── Records for this task
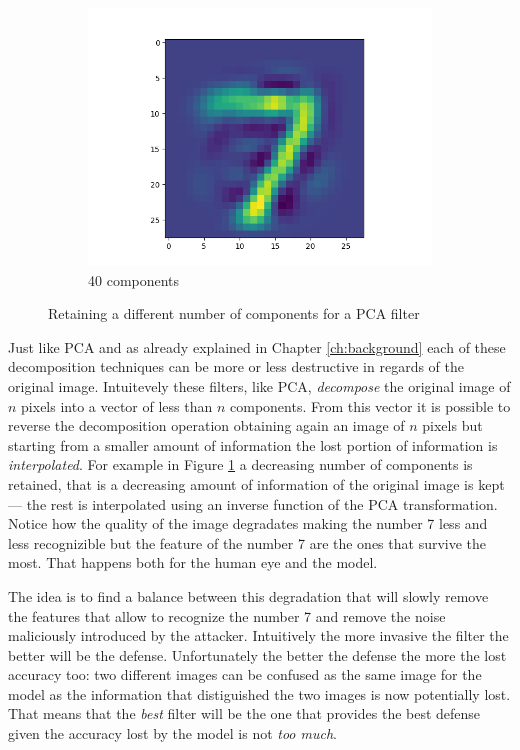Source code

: \begin{figure}
\begin{subfigure}{0.3\linewidth}
    \includegraphics[width=\linewidth]{Images/filtered-input-pca-40-components.png}
    \caption{40 components}
  \end{subfigure}
  \caption{Retaining a different number of components for a PCA filter}
  \label{fig:various-pca-reductions}
\end{figure}

Just like PCA and as already explained in Chapter \ref{ch:background}
each of these decomposition techniques can be more or less destructive
in regards of the original image. Intuitevely these filters, like PCA,
\emph{decompose} the original image of $n$ pixels into a vector of less
than $n$ components. From this vector it is possible to reverse the
decomposition operation obtaining again an image of $n$ pixels but
starting from a smaller amount of information the lost portion of
information is \emph{interpolated}. For example in Figure
\ref{fig:various-pca-reductions} a decreasing number of components is
retained, that is a decreasing amount of information of the original
image is kept --- the rest is interpolated using an inverse function of
the PCA transformation. Notice how the quality of the image degradates
making the number 7 less and less recognizible but the feature of the
number 7 are the ones that survive the most. That happens both for the
human eye and the model.

The idea is to find a balance between this degradation that will slowly
remove the features that allow to recognize the number 7 and remove the
noise maliciously introduced by the attacker. Intuitively the more
invasive the filter the better will be the defense. Unfortunately the
better the defense the more the lost accuracy too: two different images
can be confused as the same image for the model as the information that
distiguished the two images is now potentially lost. That means that
the \emph{best} filter will be the one that provides the best defense
given the accuracy lost by the model is not \emph{too much}.

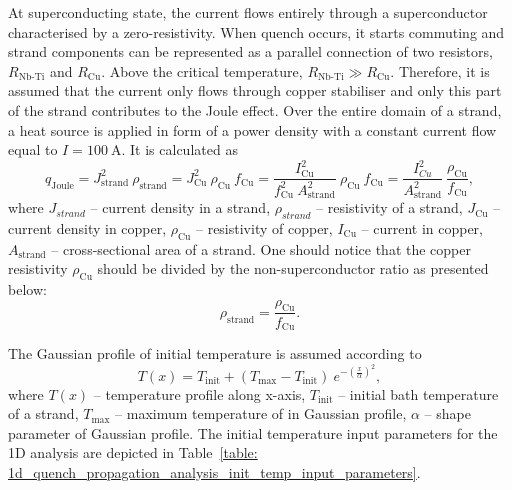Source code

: At superconducting state, the current flows entirely through a superconductor characterised by a zero-resistivity. When quench occurs, it starts commuting and strand components can be represented as a parallel connection of two resistors, $R_\text{Nb-Ti}$ and $R_\text{Cu}$. Above the critical temperature, $R_\text{Nb-Ti} \gg R_\text{Cu}$. Therefore, it is assumed that the current only flows through copper stabiliser and only this part of the strand contributes to the Joule effect. Over the entire domain of a strand, a heat source is applied in form of a power density with a constant current flow equal to $I=100~\text{A}$. It is calculated as
\begin{equation}
    q_\text{Joule} = J_\text{strand}^2~\rho_\text{strand} = J_\text{Cu}^2~\rho_\text{Cu}~f_\text{Cu} = \frac{I_\text{Cu}^2}{f_\text{Cu}^2~A_\text{strand}^2}~\rho_\text{Cu}~f_\text{Cu} = \frac{I_{Cu}^2}{A_\text{strand}^2}~\frac{\rho_\text{Cu}}{f_\text{Cu}}, 
    \label{eqn: p_dens_equiv}
\end{equation}
where $J_{strand}$ -- current density in a strand, $\rho_{strand}$ -- resistivity of a strand, $J_\text{Cu}$ -- current density in copper, $\rho_\text{Cu}$ -- resistivity of copper, $I_\text{Cu}$ -- current in copper, $A_\text{strand}$ -- cross-sectional area of a strand. One should notice that the copper resistivity $\rho_\text{Cu}$ should be divided by the non-superconductor ratio as presented below: 
\begin{equation}
    \rho_\text{strand} = \frac{\rho_\text{Cu}}{f_\text{Cu}}.
    \label{eqn:strand_resistivity}
\end{equation}

The Gaussian profile of initial temperature is assumed according to 
\begin{equation}
    T(x) = T_\text{init} + (T_\text{max} - T_\text{init}) ~ e^{-(\frac{x}{\alpha})^2},
    \label{eqn: gaussian_temp_ic}
\end{equation}
where $T(x)$ -- temperature profile along x-axis, $T_\text{init}$ -- initial bath temperature of a strand, $T_\text{max}$ -- maximum temperature of in Gaussian profile, $\alpha$ -- shape parameter of Gaussian profile. The initial temperature input parameters for the 1D analysis are depicted in Table~\ref{table: 1d_quench_propagation_analysis_init_temp_input_parameters}. 

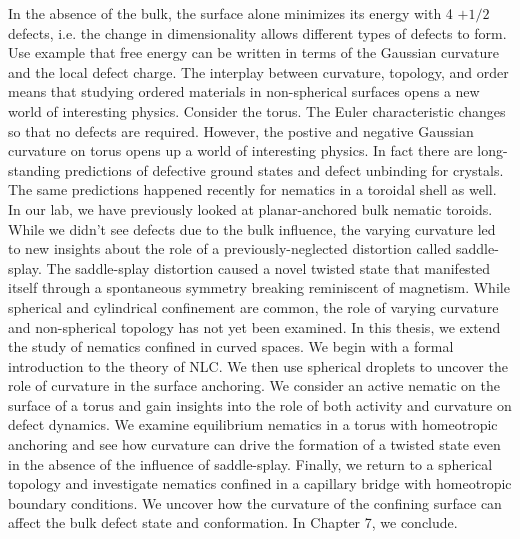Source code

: In the absence of the bulk, the surface alone minimizes its energy with 4 $+1/2$ defects, i.e. the change in dimensionality allows different types of defects to form.
Use example that free energy can be written in terms of the Gaussian curvature and the local defect charge.
The interplay between curvature, topology, and order means that studying ordered materials in non-spherical surfaces opens a new world of interesting physics.
Consider the torus.
The Euler characteristic changes so that no defects are required.
However, the postive and negative Gaussian curvature on torus opens up a world of interesting physics.
In fact there are long-standing predictions of defective ground states and defect unbinding for crystals.
The same predictions happened recently for nematics in a toroidal shell as well.
In our lab, we have previously looked at planar-anchored bulk nematic toroids.
While we didn't see defects due to the bulk influence, the varying curvature led to new insights about the role of a previously-neglected distortion called saddle-splay.
The saddle-splay distortion caused a novel twisted state that manifested itself through a spontaneous symmetry breaking reminiscent of magnetism.
While spherical and cylindrical confinement are common, the role of varying curvature and non-spherical topology has not yet been examined.
In this thesis, we extend the study of nematics confined in curved spaces.
We begin with a formal introduction to the theory of NLC.
We then use spherical droplets to uncover the role of curvature in the surface anchoring.
We consider an active nematic on the surface of a torus and gain insights into the role of both activity and curvature on defect dynamics.
We examine equilibrium nematics in a torus with homeotropic anchoring and see how curvature can drive the formation of a twisted state even in the absence of the influence of saddle-splay.
Finally, we return to a spherical topology and investigate nematics confined in a capillary bridge with homeotropic boundary conditions.
We uncover how the curvature of the confining surface can affect the bulk defect state and conformation.
In Chapter 7, we conclude.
────
## The problem
Where a picture appears, skip it and copy the rest of the data word for word.

## Final answer
Source code

: \begin{figure}
\begin{subfigure}{0.3\linewidth}
    \includegraphics[width=\linewidth]{Images/filtered-input-pca-40-components.png}
    \caption{40 components}
  \end{subfigure}
  \caption{Retaining a different number of components for a PCA filter}
  \label{fig:various-pca-reductions}
\end{figure}

Just like PCA and as already explained in Chapter \ref{ch:background}
each of these decomposition techniques can be more or less destructive
in regards of the original image. Intuitevely these filters, like PCA,
\emph{decompose} the original image of $n$ pixels into a vector of less
than $n$ components. From this vector it is possible to reverse the
decomposition operation obtaining again an image of $n$ pixels but
starting from a smaller amount of information the lost portion of
information is \emph{interpolated}. For example in Figure
\ref{fig:various-pca-reductions} a decreasing number of components is
retained, that is a decreasing amount of information of the original
image is kept --- the rest is interpolated using an inverse function of
the PCA transformation. Notice how the quality of the image degradates
making the number 7 less and less recognizible but the feature of the
number 7 are the ones that survive the most. That happens both for the
human eye and the model.

The idea is to find a balance between this degradation that will slowly
remove the features that allow to recognize the number 7 and remove the
noise maliciously introduced by the attacker. Intuitively the more
invasive the filter the better will be the defense. Unfortunately the
better the defense the more the lost accuracy too: two different images
can be confused as the same image for the model as the information that
distiguished the two images is now potentially lost. That means that
the \emph{best} filter will be the one that provides the best defense
given the accuracy lost by the model is not \emph{too much}.

Source code

: At superconducting state, the current flows entirely through a superconductor characterised by a zero-resistivity. When quench occurs, it starts commuting and strand components can be represented as a parallel connection of two resistors, $R_\text{Nb-Ti}$ and $R_\text{Cu}$. Above the critical temperature, $R_\text{Nb-Ti} \gg R_\text{Cu}$. Therefore, it is assumed that the current only flows through copper stabiliser and only this part of the strand contributes to the Joule effect. Over the entire domain of a strand, a heat source is applied in form of a power density with a constant current flow equal to $I=100~\text{A}$. It is calculated as
\begin{equation}
    q_\text{Joule} = J_\text{strand}^2~\rho_\text{strand} = J_\text{Cu}^2~\rho_\text{Cu}~f_\text{Cu} = \frac{I_\text{Cu}^2}{f_\text{Cu}^2~A_\text{strand}^2}~\rho_\text{Cu}~f_\text{Cu} = \frac{I_{Cu}^2}{A_\text{strand}^2}~\frac{\rho_\text{Cu}}{f_\text{Cu}}, 
    \label{eqn: p_dens_equiv}
\end{equation}
where $J_{strand}$ -- current density in a strand, $\rho_{strand}$ -- resistivity of a strand, $J_\text{Cu}$ -- current density in copper, $\rho_\text{Cu}$ -- resistivity of copper, $I_\text{Cu}$ -- current in copper, $A_\text{strand}$ -- cross-sectional area of a strand. One should notice that the copper resistivity $\rho_\text{Cu}$ should be divided by the non-superconductor ratio as presented below: 
\begin{equation}
    \rho_\text{strand} = \frac{\rho_\text{Cu}}{f_\text{Cu}}.
    \label{eqn:strand_resistivity}
\end{equation}

The Gaussian profile of initial temperature is assumed according to 
\begin{equation}
    T(x) = T_\text{init} + (T_\text{max} - T_\text{init}) ~ e^{-(\frac{x}{\alpha})^2},
    \label{eqn: gaussian_temp_ic}
\end{equation}
where $T(x)$ -- temperature profile along x-axis, $T_\text{init}$ -- initial bath temperature of a strand, $T_\text{max}$ -- maximum temperature of in Gaussian profile, $\alpha$ -- shape parameter of Gaussian profile. The initial temperature input parameters for the 1D analysis are depicted in Table~\ref{table: 1d_quench_propagation_analysis_init_temp_input_parameters}. 

Source code

: In the absence of the bulk, the surface alone minimizes its energy with 4 $+1/2$ defects, i.e. the change in dimensionality allows different types of defects to form.
Use example that free energy can be written in terms of the Gaussian curvature and the local defect charge.
The interplay between curvature, topology, and order means that studying ordered materials in non-spherical surfaces opens a new world of interesting physics.
Consider the torus.
The Euler characteristic changes so that no defects are required.
However, the postive and negative Gaussian curvature on torus opens up a world of interesting physics.
In fact there are long-standing predictions of defective ground states and defect unbinding for crystals.
The same predictions happened recently for nematics in a toroidal shell as well.
In our lab, we have previously looked at planar-anchored bulk nematic toroids.
While we didn't see defects due to the bulk influence, the varying curvature led to new insights about the role of a previously-neglected distortion called saddle-splay.
The saddle-splay distortion caused a novel twisted state that manifested itself through a spontaneous symmetry breaking reminiscent of magnetism.
While spherical and cylindrical confinement are common, the role of varying curvature and non-spherical topology has not yet been examined.
In this thesis, we extend the study of nematics confined in curved spaces.
We begin with a formal introduction to the theory of NLC.
We then use spherical droplets to uncover the role of curvature in the surface anchoring.
We consider an active nematic on the surface of a torus and gain insights into the role of both activity and curvature on defect dynamics.
We examine equilibrium nematics in a torus with homeotropic anchoring and see how curvature can drive the formation of a twisted state even in the absence of the influence of saddle-splay.
Finally, we return to a spherical topology and investigate nematics confined in a capillary bridge with homeotropic boundary conditions.
We uncover how the curvature of the confining surface can affect the bulk defect state and conformation.
In Chapter 7, we conclude.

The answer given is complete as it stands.